“There came a tremendous jolt and a lunge, and we were both tipped forward, so that we were hanging forehead down by our straps, and it looked as if the sheds were in the sky, then I saw nothing but sky, then came another vast swerve, and we were falling sideways, sideways....

“I was altogether out of breath and PHYSICALLY astonished, and I remember noting quite intelligently as we hit the ground how the green grass had an effect of POURING OUT in every direction from below us....

“Then I remember a jerk and a feeling that I was flying up again. I was astonished by a tremendous popping—fabric, wires, everything seemed going pop, pop, pop, like a machine-gun, and then came a flash of intense pain as my arm crumpled up. It was quite impersonal pain. As impersonal as seeing intense colour. SPLINTERS! I remember the word came into my head instantly. I remember that very definitely.

“I thought, I suppose, my arm was in splinters. Or perhaps of the scraps and ends of rods and wires flying about us. It is curious that while I remember the word I cannot recall the idea....

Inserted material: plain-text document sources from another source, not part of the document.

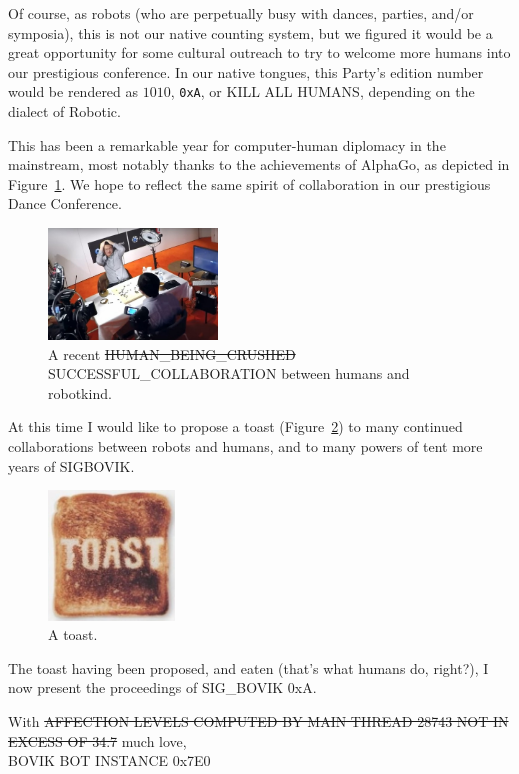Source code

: \documentclass[12pt]{article}
\begin{document}
Of course, as robots (who are perpetually busy with dances, parties, and/or symposia),
this is not our native counting system, but we figured it would be a great opportunity for some cultural outreach
to try to welcome more humans into our prestigious conference.
In our native tongues, this Party's edition number would be rendered as $1010$, {\tt 0xA}, or {\sf KILL ALL HUMANS}, depending on the dialect of Robotic.

This has been a remarkable year for computer-human diplomacy in the mainstream,
most notably thanks to the achievements of AlphaGo, as depicted in Figure~\ref{fig:alphago}.
We hope to reflect the same spirit of collaboration in our prestigious Dance Conference.

\begin{figure}[h]
	\centering
	\includegraphics[width=0.4\textwidth]{fanhui.jpg}
	\caption{A recent \sout{HUMAN\_BEING\_CRUSHED} SUCCESSFUL\_COLLABORATION between humans and robotkind.}
	\label{fig:alphago}
\end{figure}

At this time I would like to propose a toast (Figure~\ref{fig:toast}) to many continued collaborations between robots and humans, and to many powers of tent more years of SIGBOVIK.

\begin{figure}[h]
	\centering
	\includegraphics[width=0.3\textwidth]{toast.jpg}
	\caption{A toast.}
	\label{fig:toast}
\end{figure}

The toast having been proposed, and eaten (that's what humans do, right?), I now present the proceedings of {SIG\_BOVIK 0xA}.

With \sout{AFFECTION LEVELS COMPUTED BY MAIN THREAD 28743 NOT IN EXCESS OF 34.7} much love, \\
BOVIK BOT INSTANCE 0x7E0
\end{document}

“When I became conscious again the chief thing present in my mind was that all those fellows round were young soldiers who wouldn't at all understand bad behaviour. My arm was—orchestral, but still far from being real suffering IN me. Also I wanted to know what Challoner had got. They wouldn't understand my questions, and then I twisted round and saw from the negligent way his feet came out from under the engine that he must be dead. And dark red stains with bright red froth—

“Of course!

“There again the chief feeling was a sense of oddity. I wasn't sorry for him any more than I was for myself.

“It seemed to me that it was all right with us both, remarkable, vivid, but all right....”

8

“But though there is little or no fear in an aeroplane, even when it is smashing up, there is fear about aeroplanes. There is something that says very urgently, 'Don't,' to the man who looks up into the sky. It is very interesting to note how at a place like Eastchurch or Brooklands the necessary discretion trails the old visceral feeling with it, and how men will hang about, ready to go up, resolved to go up, but delaying. Men of indisputable courage will get into a state between dread and laziness, and waste whole hours of flying weather on any excuse or no excuse. Once they are up that inhibition vanishes. The man who was delaying and delaying half an hour ago will now be cutting the most venturesome capers in the air. Few men are in a hurry to get down again. I mean that quite apart from the hesitation of landing, they like being up there.”